*** Opening RAW DATA ***

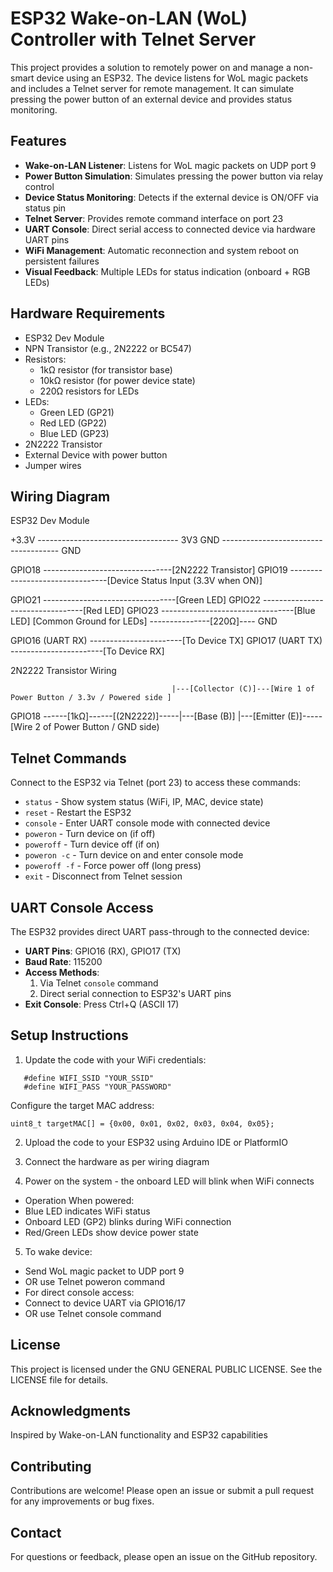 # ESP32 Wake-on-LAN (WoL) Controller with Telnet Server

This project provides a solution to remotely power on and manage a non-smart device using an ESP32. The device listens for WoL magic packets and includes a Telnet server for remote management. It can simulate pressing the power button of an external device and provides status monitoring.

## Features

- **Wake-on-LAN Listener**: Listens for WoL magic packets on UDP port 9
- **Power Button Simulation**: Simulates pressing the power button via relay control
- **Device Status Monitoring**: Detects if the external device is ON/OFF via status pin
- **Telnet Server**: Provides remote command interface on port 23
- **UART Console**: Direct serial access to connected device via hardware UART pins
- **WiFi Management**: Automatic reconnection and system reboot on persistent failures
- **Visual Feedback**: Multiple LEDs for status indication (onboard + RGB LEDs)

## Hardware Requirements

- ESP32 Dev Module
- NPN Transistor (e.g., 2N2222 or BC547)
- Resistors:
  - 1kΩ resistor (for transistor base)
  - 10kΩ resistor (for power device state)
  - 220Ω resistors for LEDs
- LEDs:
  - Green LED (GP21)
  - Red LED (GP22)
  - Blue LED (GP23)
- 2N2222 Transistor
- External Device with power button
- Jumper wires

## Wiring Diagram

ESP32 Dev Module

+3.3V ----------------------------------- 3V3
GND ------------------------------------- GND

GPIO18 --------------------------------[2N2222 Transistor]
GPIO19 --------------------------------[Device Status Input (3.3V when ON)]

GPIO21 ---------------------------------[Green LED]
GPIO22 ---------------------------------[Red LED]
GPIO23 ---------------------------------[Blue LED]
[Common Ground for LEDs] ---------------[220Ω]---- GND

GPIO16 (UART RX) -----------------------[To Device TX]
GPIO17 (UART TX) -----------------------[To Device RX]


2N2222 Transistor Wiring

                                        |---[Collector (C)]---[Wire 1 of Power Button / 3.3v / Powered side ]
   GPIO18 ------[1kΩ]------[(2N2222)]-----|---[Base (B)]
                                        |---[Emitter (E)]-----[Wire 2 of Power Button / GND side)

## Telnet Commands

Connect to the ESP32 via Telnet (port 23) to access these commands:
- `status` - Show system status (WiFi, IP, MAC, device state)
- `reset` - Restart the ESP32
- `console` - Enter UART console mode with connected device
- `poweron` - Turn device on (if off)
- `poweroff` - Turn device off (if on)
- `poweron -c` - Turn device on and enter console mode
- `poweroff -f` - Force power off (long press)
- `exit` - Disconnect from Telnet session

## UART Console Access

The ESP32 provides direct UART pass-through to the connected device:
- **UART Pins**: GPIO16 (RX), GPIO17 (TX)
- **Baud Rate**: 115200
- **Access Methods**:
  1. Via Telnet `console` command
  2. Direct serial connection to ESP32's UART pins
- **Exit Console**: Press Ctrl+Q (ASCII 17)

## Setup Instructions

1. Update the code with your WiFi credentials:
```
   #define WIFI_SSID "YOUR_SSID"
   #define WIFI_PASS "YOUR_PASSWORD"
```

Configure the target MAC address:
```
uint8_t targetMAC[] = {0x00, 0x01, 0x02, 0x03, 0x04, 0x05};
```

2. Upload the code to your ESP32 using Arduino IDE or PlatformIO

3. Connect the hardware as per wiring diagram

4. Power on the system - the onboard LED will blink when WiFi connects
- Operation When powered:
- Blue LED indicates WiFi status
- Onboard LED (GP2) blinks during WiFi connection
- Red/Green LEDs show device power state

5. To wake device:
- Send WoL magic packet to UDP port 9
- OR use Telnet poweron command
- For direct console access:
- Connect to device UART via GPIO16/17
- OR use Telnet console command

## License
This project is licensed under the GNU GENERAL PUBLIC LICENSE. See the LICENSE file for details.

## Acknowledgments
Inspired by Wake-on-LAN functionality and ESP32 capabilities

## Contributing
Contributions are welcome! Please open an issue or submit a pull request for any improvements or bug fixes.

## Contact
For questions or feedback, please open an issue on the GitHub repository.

*** Closing RAW DATA ***
*** Opening RAW DATA ***

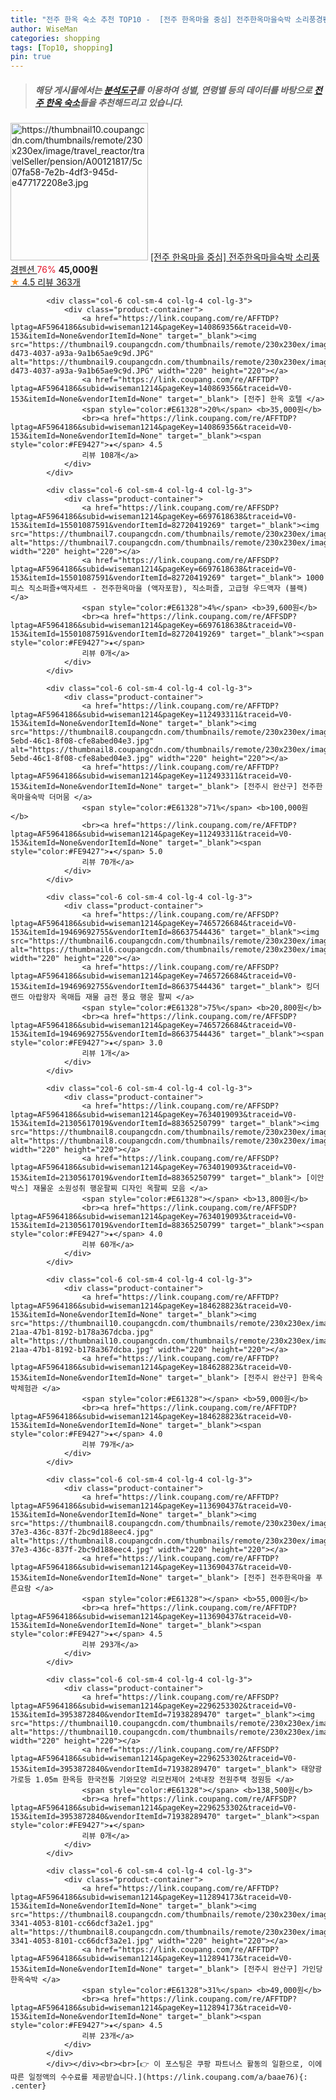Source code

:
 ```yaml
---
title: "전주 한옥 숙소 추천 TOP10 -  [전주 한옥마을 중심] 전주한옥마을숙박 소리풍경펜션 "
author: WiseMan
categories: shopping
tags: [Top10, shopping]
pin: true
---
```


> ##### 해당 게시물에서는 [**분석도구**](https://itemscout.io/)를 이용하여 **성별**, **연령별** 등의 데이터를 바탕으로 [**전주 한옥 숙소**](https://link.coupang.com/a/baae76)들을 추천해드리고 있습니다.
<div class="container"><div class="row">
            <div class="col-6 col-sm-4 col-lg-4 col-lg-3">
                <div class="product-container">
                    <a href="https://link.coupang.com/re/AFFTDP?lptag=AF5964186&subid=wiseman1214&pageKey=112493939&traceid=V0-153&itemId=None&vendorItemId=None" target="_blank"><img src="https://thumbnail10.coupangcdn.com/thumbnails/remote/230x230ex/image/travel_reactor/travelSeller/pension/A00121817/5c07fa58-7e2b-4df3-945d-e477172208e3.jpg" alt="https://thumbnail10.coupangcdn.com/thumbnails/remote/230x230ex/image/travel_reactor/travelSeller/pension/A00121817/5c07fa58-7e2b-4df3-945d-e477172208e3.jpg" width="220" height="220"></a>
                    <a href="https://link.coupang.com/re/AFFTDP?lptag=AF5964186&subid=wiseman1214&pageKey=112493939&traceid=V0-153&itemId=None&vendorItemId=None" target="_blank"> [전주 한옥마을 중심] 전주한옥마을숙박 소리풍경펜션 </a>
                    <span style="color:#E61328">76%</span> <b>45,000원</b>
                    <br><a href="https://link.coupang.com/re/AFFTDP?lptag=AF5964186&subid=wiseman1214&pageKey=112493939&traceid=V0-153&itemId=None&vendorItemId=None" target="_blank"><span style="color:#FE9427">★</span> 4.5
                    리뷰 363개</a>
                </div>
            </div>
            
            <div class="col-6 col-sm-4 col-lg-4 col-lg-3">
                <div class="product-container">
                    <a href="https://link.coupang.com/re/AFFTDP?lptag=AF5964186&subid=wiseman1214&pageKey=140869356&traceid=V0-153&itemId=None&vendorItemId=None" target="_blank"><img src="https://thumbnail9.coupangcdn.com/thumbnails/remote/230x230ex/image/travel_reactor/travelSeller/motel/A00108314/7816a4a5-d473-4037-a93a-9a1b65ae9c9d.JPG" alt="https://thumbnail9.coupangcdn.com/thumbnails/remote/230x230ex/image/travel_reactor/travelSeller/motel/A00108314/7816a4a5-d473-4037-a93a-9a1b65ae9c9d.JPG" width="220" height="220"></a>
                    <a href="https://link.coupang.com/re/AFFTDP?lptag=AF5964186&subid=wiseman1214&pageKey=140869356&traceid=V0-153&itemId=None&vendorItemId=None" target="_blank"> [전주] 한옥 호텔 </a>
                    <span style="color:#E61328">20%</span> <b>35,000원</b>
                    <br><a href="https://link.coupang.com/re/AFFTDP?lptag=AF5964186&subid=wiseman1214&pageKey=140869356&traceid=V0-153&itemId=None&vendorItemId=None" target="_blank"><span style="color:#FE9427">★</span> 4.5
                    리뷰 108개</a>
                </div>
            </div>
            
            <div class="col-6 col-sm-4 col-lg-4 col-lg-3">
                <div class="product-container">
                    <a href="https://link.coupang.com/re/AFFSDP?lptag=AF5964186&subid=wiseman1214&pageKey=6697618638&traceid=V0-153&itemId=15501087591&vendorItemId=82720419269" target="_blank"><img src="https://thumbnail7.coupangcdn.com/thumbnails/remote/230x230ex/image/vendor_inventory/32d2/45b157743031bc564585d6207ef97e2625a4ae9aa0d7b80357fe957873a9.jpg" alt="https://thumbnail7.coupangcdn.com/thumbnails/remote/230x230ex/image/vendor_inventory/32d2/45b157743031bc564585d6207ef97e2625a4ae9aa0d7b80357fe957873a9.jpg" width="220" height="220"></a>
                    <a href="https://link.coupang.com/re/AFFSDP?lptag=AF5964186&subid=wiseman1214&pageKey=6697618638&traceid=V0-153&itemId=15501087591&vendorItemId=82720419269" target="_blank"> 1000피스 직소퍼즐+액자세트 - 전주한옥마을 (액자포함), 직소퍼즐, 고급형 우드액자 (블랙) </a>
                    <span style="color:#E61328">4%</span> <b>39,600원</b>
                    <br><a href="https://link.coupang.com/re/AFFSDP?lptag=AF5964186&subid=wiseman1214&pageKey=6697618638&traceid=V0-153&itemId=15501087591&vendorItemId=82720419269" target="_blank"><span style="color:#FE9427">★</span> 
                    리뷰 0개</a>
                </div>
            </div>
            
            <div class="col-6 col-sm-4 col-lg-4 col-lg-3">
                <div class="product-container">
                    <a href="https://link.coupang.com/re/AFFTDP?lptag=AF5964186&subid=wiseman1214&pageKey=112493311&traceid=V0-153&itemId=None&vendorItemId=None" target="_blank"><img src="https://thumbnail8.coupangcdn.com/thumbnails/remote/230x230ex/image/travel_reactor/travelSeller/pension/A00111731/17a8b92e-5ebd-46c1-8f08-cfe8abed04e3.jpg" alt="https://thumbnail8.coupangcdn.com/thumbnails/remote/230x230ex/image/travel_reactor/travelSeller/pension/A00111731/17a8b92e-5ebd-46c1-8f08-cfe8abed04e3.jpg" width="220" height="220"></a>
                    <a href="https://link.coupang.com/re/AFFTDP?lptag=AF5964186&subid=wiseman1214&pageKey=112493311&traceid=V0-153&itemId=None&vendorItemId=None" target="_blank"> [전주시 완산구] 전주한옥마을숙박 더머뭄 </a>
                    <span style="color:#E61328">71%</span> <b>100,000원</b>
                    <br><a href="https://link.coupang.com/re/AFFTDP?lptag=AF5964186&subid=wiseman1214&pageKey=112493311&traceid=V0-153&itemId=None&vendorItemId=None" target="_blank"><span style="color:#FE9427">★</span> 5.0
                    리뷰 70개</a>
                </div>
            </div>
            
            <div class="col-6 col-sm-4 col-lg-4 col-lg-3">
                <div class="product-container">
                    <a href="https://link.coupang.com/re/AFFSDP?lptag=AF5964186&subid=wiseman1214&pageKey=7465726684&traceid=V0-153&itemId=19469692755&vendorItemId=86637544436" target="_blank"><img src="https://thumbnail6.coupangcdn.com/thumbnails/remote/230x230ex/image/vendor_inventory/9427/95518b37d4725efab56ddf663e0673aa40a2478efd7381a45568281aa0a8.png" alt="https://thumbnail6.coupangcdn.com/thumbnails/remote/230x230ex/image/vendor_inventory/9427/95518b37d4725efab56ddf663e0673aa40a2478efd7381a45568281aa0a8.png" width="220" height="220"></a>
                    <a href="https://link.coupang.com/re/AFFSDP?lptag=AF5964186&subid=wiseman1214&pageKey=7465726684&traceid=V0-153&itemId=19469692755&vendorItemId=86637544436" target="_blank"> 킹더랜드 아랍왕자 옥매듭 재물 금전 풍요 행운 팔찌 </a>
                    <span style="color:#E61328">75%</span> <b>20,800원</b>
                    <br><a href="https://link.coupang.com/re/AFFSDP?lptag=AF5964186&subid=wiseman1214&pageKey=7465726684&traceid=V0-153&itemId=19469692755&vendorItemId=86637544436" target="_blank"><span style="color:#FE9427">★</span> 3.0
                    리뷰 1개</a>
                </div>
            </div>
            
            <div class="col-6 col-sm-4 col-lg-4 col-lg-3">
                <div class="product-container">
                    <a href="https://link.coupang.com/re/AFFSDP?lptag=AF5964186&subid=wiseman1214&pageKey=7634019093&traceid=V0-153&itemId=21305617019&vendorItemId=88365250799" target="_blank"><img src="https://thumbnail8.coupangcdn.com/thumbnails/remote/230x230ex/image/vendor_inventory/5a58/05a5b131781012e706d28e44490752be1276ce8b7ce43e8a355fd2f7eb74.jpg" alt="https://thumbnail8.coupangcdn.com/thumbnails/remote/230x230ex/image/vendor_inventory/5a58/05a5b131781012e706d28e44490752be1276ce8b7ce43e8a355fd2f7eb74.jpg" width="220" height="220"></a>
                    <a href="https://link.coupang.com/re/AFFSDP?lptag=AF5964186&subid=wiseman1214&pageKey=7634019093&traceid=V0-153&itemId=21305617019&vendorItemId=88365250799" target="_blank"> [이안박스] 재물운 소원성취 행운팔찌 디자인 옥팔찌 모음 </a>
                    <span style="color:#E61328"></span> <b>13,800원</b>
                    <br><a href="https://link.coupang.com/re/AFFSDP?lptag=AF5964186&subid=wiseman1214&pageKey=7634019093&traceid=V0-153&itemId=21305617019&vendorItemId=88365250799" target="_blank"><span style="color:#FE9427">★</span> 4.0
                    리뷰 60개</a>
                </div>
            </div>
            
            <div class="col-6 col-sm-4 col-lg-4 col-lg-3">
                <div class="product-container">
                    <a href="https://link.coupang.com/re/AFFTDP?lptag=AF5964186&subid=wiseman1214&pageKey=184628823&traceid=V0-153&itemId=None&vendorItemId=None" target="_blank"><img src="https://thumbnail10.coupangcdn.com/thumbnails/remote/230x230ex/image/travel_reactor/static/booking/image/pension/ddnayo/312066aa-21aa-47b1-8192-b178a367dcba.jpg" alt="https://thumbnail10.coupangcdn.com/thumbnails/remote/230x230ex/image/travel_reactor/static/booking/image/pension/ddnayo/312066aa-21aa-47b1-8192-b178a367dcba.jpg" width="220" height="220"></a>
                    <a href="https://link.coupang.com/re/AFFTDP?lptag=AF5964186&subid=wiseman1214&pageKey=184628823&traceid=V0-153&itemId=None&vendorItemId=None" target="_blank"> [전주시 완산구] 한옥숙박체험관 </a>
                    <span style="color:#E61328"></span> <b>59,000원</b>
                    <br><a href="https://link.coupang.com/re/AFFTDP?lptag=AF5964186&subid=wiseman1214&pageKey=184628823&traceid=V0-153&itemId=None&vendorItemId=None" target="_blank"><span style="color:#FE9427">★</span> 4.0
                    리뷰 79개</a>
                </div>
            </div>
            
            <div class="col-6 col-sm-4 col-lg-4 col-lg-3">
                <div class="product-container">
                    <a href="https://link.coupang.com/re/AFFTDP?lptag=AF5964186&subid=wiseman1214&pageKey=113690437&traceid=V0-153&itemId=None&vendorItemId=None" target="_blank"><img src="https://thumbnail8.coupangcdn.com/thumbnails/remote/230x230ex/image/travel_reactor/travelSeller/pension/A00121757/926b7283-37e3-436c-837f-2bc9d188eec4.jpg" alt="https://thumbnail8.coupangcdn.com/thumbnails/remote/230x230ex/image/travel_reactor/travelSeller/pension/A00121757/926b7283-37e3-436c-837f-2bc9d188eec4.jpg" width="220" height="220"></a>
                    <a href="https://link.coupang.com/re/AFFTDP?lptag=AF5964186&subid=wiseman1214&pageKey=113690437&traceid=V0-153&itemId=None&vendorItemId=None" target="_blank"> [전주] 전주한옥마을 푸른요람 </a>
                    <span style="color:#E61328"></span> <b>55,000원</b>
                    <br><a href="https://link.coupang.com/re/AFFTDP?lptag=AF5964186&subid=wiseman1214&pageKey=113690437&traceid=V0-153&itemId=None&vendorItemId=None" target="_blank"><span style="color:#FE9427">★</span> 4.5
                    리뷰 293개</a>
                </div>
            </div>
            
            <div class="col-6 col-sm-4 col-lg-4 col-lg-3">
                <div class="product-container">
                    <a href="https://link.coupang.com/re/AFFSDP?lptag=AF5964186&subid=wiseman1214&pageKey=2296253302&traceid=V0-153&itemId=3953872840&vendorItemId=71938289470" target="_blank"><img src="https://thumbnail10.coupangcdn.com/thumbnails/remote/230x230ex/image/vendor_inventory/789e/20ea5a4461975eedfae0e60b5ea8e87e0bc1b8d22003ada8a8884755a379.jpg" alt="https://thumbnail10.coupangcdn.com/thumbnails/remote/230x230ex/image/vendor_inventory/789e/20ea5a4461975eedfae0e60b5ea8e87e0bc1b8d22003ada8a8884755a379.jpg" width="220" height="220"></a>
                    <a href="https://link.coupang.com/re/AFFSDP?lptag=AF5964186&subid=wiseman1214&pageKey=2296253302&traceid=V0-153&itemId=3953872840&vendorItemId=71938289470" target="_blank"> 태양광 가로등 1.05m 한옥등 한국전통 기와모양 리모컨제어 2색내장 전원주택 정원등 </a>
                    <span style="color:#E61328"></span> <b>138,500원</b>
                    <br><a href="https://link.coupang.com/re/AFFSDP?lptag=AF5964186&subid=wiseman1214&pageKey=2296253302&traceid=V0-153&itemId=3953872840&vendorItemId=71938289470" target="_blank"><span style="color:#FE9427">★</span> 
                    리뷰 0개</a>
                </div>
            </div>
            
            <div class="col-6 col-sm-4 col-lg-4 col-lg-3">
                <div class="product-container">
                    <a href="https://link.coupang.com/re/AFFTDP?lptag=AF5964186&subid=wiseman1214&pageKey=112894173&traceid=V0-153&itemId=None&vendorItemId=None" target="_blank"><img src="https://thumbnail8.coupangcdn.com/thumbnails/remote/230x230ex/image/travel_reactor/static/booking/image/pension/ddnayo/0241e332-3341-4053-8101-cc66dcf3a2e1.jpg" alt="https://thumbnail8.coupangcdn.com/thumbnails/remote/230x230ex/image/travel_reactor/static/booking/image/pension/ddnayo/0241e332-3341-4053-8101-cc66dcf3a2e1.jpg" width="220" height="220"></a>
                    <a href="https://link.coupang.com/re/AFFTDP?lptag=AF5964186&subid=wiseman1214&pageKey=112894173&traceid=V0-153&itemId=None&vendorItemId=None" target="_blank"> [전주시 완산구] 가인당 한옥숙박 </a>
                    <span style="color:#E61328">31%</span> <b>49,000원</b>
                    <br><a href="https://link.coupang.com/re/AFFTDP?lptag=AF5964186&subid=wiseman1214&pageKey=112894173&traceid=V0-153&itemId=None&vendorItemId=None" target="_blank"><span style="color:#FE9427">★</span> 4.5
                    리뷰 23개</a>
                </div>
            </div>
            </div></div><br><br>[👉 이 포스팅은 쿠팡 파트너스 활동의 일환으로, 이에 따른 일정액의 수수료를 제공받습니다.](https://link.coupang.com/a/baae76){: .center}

*** Closing RAW DATA ***

▶ **REQUIREMENT**: Look above for the line with "# ESP32 Wake-on-LAN" and the line with "GPIO19 --------------------------------[Device Status", then copy exactly the lines from the first through the second, both kept, with no pictures.

▶ **RESULT**:
 # ESP32 Wake-on-LAN (WoL) Controller with Telnet Server

This project provides a solution to remotely power on and manage a non-smart device using an ESP32. The device listens for WoL magic packets and includes a Telnet server for remote management. It can simulate pressing the power button of an external device and provides status monitoring.

## Features

- **Wake-on-LAN Listener**: Listens for WoL magic packets on UDP port 9
- **Power Button Simulation**: Simulates pressing the power button via relay control
- **Device Status Monitoring**: Detects if the external device is ON/OFF via status pin
- **Telnet Server**: Provides remote command interface on port 23
- **UART Console**: Direct serial access to connected device via hardware UART pins
- **WiFi Management**: Automatic reconnection and system reboot on persistent failures
- **Visual Feedback**: Multiple LEDs for status indication (onboard + RGB LEDs)

## Hardware Requirements

- ESP32 Dev Module
- NPN Transistor (e.g., 2N2222 or BC547)
- Resistors:
  - 1kΩ resistor (for transistor base)
  - 10kΩ resistor (for power device state)
  - 220Ω resistors for LEDs
- LEDs:
  - Green LED (GP21)
  - Red LED (GP22)
  - Blue LED (GP23)
- 2N2222 Transistor
- External Device with power button
- Jumper wires

## Wiring Diagram

ESP32 Dev Module

+3.3V ----------------------------------- 3V3
GND ------------------------------------- GND

GPIO18 --------------------------------[2N2222 Transistor]
GPIO19 --------------------------------[Device Status Input (3.3V when ON)]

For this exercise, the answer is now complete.